(SOURCE RECORDS begins)
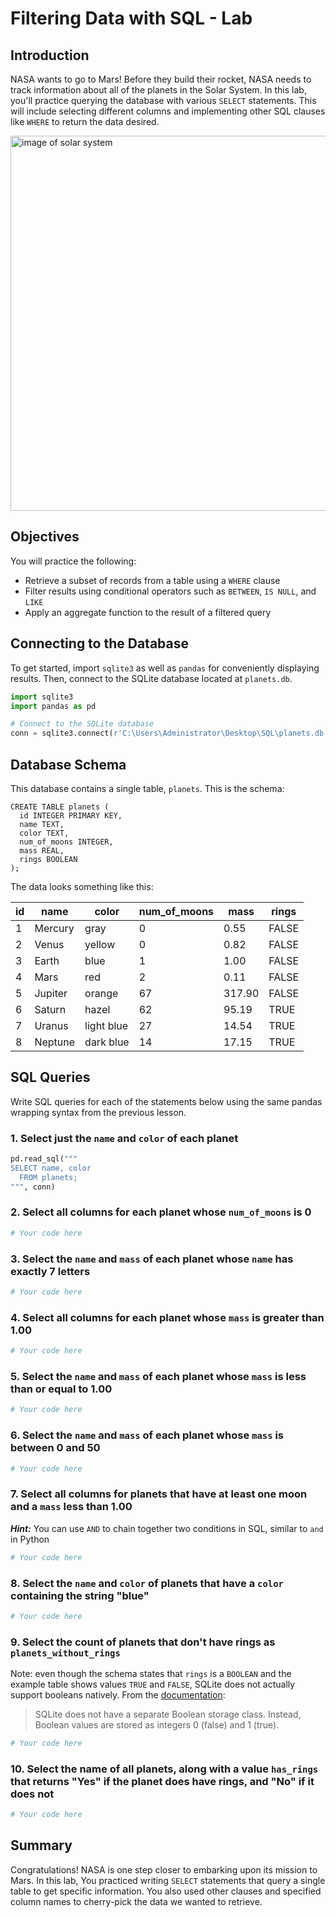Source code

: # Filtering Data with SQL - Lab

## Introduction 

NASA wants to go to Mars! Before they build their rocket, NASA needs to track information about all of the planets in the Solar System. In this lab, you'll practice querying the database with various `SELECT` statements. This will include selecting different columns and implementing other SQL clauses like `WHERE` to return the data desired.

<img src="https://raw.githubusercontent.com/learn-co-curriculum/dsc-filtering-lab-v2-4/master/images/planets.png" alt="image of solar system" width="600">

## Objectives

You will practice the following:

* Retrieve a subset of records from a table using a `WHERE` clause
* Filter results using conditional operators such as `BETWEEN`, `IS NULL`, and `LIKE`
* Apply an aggregate function to the result of a filtered query

## Connecting to the Database

To get started, import `sqlite3` as well as `pandas` for conveniently displaying results. Then, connect to the SQLite database located at `planets.db`. 


```python
import sqlite3
import pandas as pd

# Connect to the SQLite database
conn = sqlite3.connect(r'C:\Users\Administrator\Desktop\SQL\planets.db')

```

## Database Schema

This database contains a single table, `planets`. This is the schema:

```
CREATE TABLE planets (
  id INTEGER PRIMARY KEY,
  name TEXT,
  color TEXT,
  num_of_moons INTEGER,
  mass REAL,
  rings BOOLEAN
);
```

The data looks something like this:

| id | name    | color      | num_of_moons | mass   | rings |
| -- | ------- | ---------- | ------------ | ------ | ----- |
| 1  | Mercury | gray       | 0            | 0.55   | FALSE |
| 2  | Venus   | yellow     | 0            | 0.82   | FALSE |
| 3  | Earth   | blue       | 1            | 1.00   | FALSE |
| 4  | Mars    | red        | 2            | 0.11   | FALSE |
| 5  | Jupiter | orange     | 67           | 317.90 | FALSE |
| 6  | Saturn  | hazel      | 62           | 95.19  | TRUE  |
| 7  | Uranus  | light blue | 27           | 14.54  | TRUE  |
| 8  | Neptune | dark blue  | 14           | 17.15  | TRUE  |

## SQL Queries

Write SQL queries for each of the statements below using the same pandas wrapping syntax from the previous lesson.

### 1. Select just the `name` and `color` of each planet


```python
pd.read_sql("""
SELECT name, color
  FROM planets;
""", conn)
```

### 2. Select all columns for each planet whose `num_of_moons` is 0


```python
# Your code here
```

### 3. Select the `name` and `mass` of each planet whose `name` has exactly 7 letters


```python
# Your code here
```

### 4. Select all columns for each planet whose `mass` is greater than 1.00


```python
# Your code here
```

### 5. Select the `name` and `mass` of each planet whose `mass` is less than or equal to 1.00


```python
# Your code here
```

### 6. Select the `name` and `mass` of each planet whose `mass` is between 0 and 50


```python
# Your code here
```

### 7. Select all columns for planets that have at least one moon and a `mass` less than 1.00

***Hint:*** You can use `AND` to chain together two conditions in SQL, similar to `and` in Python


```python
# Your code here
```

### 8. Select the `name` and `color` of planets that have a `color` containing the string "blue"


```python
# Your code here
```

### 9. Select the count of planets that don't have rings as `planets_without_rings`

Note: even though the schema states that `rings` is a `BOOLEAN` and the example table shows values `TRUE` and `FALSE`, SQLite does not actually support booleans natively. From the [documentation](https://www.sqlite.org/datatype3.html#boolean_datatype):

> SQLite does not have a separate Boolean storage class. Instead, Boolean values are stored as integers 0 (false) and 1 (true).


```python
# Your code here
```

### 10. Select the name of all planets, along with a value `has_rings` that returns "Yes" if the planet does have rings, and "No" if it does not


```python
# Your code here
```

## Summary

Congratulations! NASA is one step closer to embarking upon its mission to Mars. In this lab, You practiced writing `SELECT` statements that query a single table to get specific information. You also used other clauses and specified column names to cherry-pick the data we wanted to retrieve. 
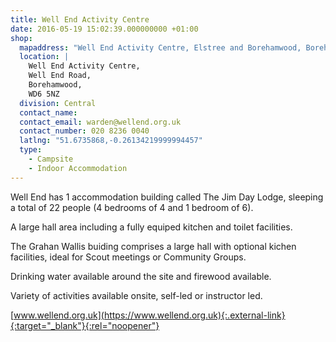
 ```yaml
---
title: Well End Activity Centre
date: 2016-05-19 15:02:39.000000000 +01:00
shop:
  mapaddress: "Well End Activity Centre, Elstree and Borehamwood, Borehamwood, United Kingdom"
  location: |
    Well End Activity Centre,  
    Well End Road,  
    Borehamwood,  
    WD6 5NZ
  division: Central
  contact_name: 
  contact_email: warden@wellend.org.uk
  contact_number: 020 8236 0040
  latlng: "51.6735868,-0.26134219999994457"
  type:
    - Campsite
    - Indoor Accommodation
---
```

Well End has 1 accommodation building called The Jim Day Lodge, sleeping a total of 22 people (4 bedrooms of 4 and 1 bedroom of 6).

A large hall area including a fully equiped kitchen and toilet facilities.

The Grahan Wallis buiding comprises a large hall with optional kichen facilities, ideal for Scout meetings or Community Groups.

Drinking water available around the site and firewood available.

Variety of activities available onsite, self-led or instructor led.

[www.wellend.org.uk](https://www.wellend.org.uk){:.external-link}{:target="_blank"}{:rel="noopener"}
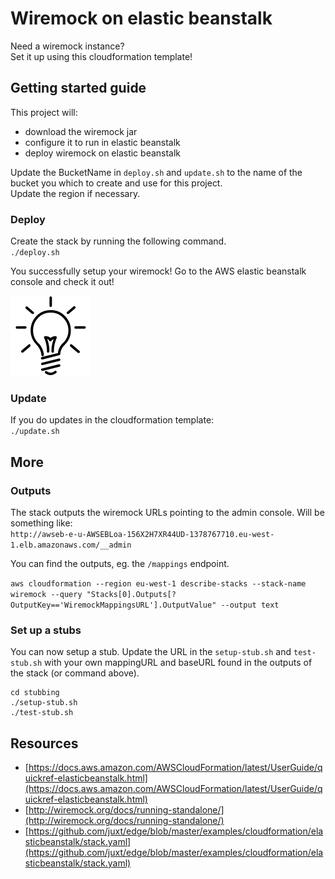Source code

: # Wiremock on elastic beanstalk

Need a wiremock instance?  
Set it up using this cloudformation template!


## Getting started guide
This project will:
* download the wiremock jar
* configure it to run in elastic beanstalk
* deploy wiremock on elastic beanstalk

Update the BucketName in `deploy.sh` and `update.sh` to the name of the bucket you which to create and use for this project.  
Update the region if necessary.

### Deploy
Create the stack by running the following command.  
`./deploy.sh`

You successfully setup your wiremock! Go to the AWS elastic beanstalk console and check it out!

![success](.images/light.png)

### Update
If you do updates in the cloudformation template:  
`./update.sh`


## More
### Outputs
The stack outputs the wiremock URLs pointing to the admin console.
Will be something like:  
`http://awseb-e-u-AWSEBLoa-156X2H7XR44UD-1378767710.eu-west-1.elb.amazonaws.com/__admin`

You can find the outputs, eg. the `/mappings` endpoint.

`aws cloudformation --region eu-west-1 describe-stacks --stack-name wiremock --query "Stacks[0].Outputs[?OutputKey=='WiremockMappingsURL'].OutputValue" --output text`

### Set up a stubs

You can now setup a stub.
Update the URL in the `setup-stub.sh` and `test-stub.sh` with your own mappingURL and baseURL found in the outputs of the stack (or command above).

```
cd stubbing
./setup-stub.sh
./test-stub.sh
```

## Resources
* [https://docs.aws.amazon.com/AWSCloudFormation/latest/UserGuide/quickref-elasticbeanstalk.html](https://docs.aws.amazon.com/AWSCloudFormation/latest/UserGuide/quickref-elasticbeanstalk.html)
* [http://wiremock.org/docs/running-standalone/](http://wiremock.org/docs/running-standalone/)
* [https://github.com/juxt/edge/blob/master/examples/cloudformation/elasticbeanstalk/stack.yaml](https://github.com/juxt/edge/blob/master/examples/cloudformation/elasticbeanstalk/stack.yaml)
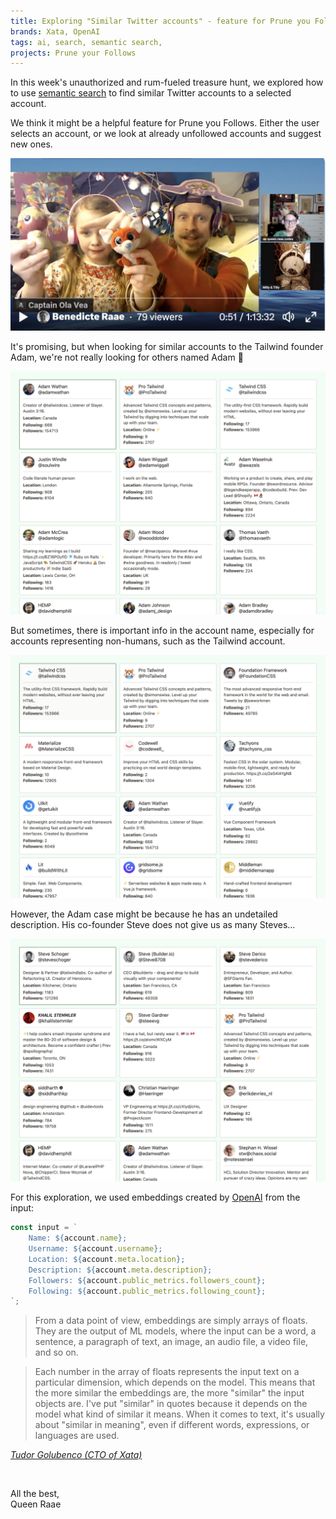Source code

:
 ```yaml
---
title: Exploring "Similar Twitter accounts" - feature for Prune you Follows
brands: Xata, OpenAI
tags: ai, search, semantic search,
projects: Prune your Follows
---
```


In this week's unauthorized and rum-fueled treasure hunt, we explored how to use [semantic search](/emails/2023-03-21-semantic-search/) to find similar Twitter accounts to a selected account.

We think it might be a helpful feature for Prune you Follows. Either the user selects an account, or we look at already unfollowed accounts and suggest new ones.

[![Screenshot of the Pirate Princess holding two small stuffed animals with Cap'n', Queen Raae and Milly+Tilly Cam](./screenshot.jpg)](https://www.youtube.com/live/VrpOFeWbz5M?feature=share)

It's promising, but when looking for similar accounts to the Tailwind founder Adam, we're not really looking for others named Adam 🤔

![Results for Adam, lots of Adams](./adam-results.png)

But sometimes, there is important info in the account name, especially for accounts representing non-humans, such as the Tailwind account.

![Results for Tailwind, lots of other ui frameworks](./tailwind-results.png)

However, the Adam case might be because he has an undetailed description. His co-founder Steve does not give us as many Steves...

![Results for Steve](./steve-results.png)

For this exploration, we used embeddings created by [OpenAI](https://platform.openai.com/docs/api-reference/embeddings) from the input:

```js
const input = `
    Name: ${account.name};
    Username: ${account.username};
    Location: ${account.meta.location};
    Description: ${account.meta.description};
    Followers: ${account.public_metrics.followers_count};
    Following: ${account.public_metrics.following_count};
`;
```

> From a data point of view, embeddings are simply arrays of floats. They are the output of ML models, where the input can be a word, a sentence, a paragraph of text, an image, an audio file, a video file, and so on.

> Each number in the array of floats represents the input text on a particular dimension, which depends on the model. This means that the more similar the embeddings are, the more "similar" the input objects are. I've put "similar" in quotes because it depends on the model what kind of similar it means. When it comes to text, it's usually about "similar in meaning", even if different words, expressions, or languages are used.

<cite>[Tudor Golubenco (CTO of Xata)](https://xata.io/blog/semantic-search-openai-typescript-deno)</cite>

&nbsp;

All the best,\
Queen Raae

```

```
(SOURCE RECORDS ends)
THE TASK:
Return only the lines running from the top of the data to the line that holds "NASA wants to". Include both of those lines, but skip the pictures.

RESULT FOR THIS EXERCISE:
Source code

: # Filtering Data with SQL - Lab

## Introduction 

NASA wants to go to Mars! Before they build their rocket, NASA needs to track information about all of the planets in the Solar System. In this lab, you'll practice querying the database with various `SELECT` statements. This will include selecting different columns and implementing other SQL clauses like `WHERE` to return the data desired.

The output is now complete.